Pascal is spending approximately 1.1 Giga Rays/Sec, or 10 TFLOPS / Giga Ray to do ray tracing in software, whereas Turing can do 10+ Giga Rays/Sec using RT Cores, and run ray tracing 10 times faster.

You can see the Battlefield V Real-Time ray tracing demo on the GeForce RTX 2080 Ti below.

The NVIDIA GeForce RTX Turing cards are also built to overclock and feature automated overclocking with NVIDIA Scanner. NVIDIA Scanner will implemented into programs like EVGA Precision X1 and MSI Afterburner, sp automated overclocking of RTX-based graphics cards will be normal. NVIDIA also built their Founders Edition models to overclock with cleaner power delivery and more power headroom than ever before.

Turing GPUs include hardware support for USB Type-C and VirtualLink. (In preparation for the emerging VirtualLink standard) Many next-generation VR headsets are planning on using a single USB-C connector and can pull up to 35 Watts of power through this port. NVIDIA does not include this power draw in the TDP rating of their cards. So, the RTX 2080 TI Founders Edition card has a 260W TDP and you could pull 35 Watts on top of that when using VirtualLink.
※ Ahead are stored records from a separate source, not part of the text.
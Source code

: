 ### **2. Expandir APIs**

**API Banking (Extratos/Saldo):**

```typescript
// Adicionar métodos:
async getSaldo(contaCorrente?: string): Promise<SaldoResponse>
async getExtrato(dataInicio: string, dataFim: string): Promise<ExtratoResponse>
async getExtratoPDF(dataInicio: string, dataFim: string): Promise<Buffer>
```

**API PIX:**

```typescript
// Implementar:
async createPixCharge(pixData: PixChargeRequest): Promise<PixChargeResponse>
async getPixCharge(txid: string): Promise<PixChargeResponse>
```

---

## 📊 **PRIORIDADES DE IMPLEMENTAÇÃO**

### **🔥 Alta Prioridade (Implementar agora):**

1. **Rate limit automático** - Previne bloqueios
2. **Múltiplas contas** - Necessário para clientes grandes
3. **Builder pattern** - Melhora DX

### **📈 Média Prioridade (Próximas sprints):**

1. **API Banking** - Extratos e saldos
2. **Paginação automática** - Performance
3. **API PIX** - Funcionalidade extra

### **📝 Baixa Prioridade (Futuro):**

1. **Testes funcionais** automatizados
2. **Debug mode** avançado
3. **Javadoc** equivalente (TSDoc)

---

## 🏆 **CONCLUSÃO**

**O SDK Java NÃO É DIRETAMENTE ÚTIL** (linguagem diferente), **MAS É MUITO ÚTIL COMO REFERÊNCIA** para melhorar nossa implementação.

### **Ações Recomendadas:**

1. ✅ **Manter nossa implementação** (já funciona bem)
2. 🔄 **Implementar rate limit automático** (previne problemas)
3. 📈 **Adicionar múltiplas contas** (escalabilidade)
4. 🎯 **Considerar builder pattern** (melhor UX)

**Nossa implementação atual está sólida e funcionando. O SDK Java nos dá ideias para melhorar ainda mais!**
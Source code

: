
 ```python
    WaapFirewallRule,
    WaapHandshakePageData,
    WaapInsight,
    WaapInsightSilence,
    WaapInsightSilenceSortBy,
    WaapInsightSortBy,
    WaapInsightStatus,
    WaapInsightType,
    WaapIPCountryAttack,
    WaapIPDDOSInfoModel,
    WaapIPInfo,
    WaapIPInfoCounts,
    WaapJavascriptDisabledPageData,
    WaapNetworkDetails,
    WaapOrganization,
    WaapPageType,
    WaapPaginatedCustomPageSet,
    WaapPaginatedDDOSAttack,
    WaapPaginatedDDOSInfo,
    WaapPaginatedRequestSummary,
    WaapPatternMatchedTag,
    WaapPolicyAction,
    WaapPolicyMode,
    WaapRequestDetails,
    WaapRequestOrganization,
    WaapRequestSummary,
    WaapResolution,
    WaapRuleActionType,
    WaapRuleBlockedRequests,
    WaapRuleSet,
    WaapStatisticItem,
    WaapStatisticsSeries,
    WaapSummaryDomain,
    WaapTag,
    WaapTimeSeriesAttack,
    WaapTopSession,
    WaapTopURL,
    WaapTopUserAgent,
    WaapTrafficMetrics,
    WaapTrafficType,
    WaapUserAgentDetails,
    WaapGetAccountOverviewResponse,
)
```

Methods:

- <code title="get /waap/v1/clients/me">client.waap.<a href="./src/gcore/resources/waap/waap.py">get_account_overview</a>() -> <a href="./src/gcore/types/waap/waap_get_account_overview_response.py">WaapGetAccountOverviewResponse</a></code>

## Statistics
It should be noted that Turing TU102 and TU104 GPUs incorporate NVIDIAs NVLink high-speed interconnect (100GB/sec of bidirectional bandwidth) to provide multi-GPU support for two Turing GPUs. This means that the RTX 2080 Ti and RTX 2080 can be paired NVLINKs increased bandwidth and dedicated inter-GPU channel enables data the ability to be split across the frame buffer of both GPUs, offering up to 22 GB of shared frame buffer memory (two 11 GB GeForce RTX 2080 Ti GPUs). Don’t call this SLI as NVLink has hardware based changes

The NVIDIA GeForce RTX NVLink Bridge runs $79.99 and is available in 3-slot and 4-slot sizes. Others companies will be making NVLink bridges and we expect to see some of those being announced on September 20th when the cards are available to ship.

The NVIDIA GeForce RTX Turing GPU architecture is impressive from the sounds of it and has a number of new features and capabilities over the Pascal GPU architecture. We currently have GeForce GTX cards in-house for testing and will be bringing you our benchmark results next week, so stay tuned! We are grinding away testing a whole bunch cards on over a dozen different game titles and applications and can’t wait to share the results with the community ahead of the cards retail availability on September 20th.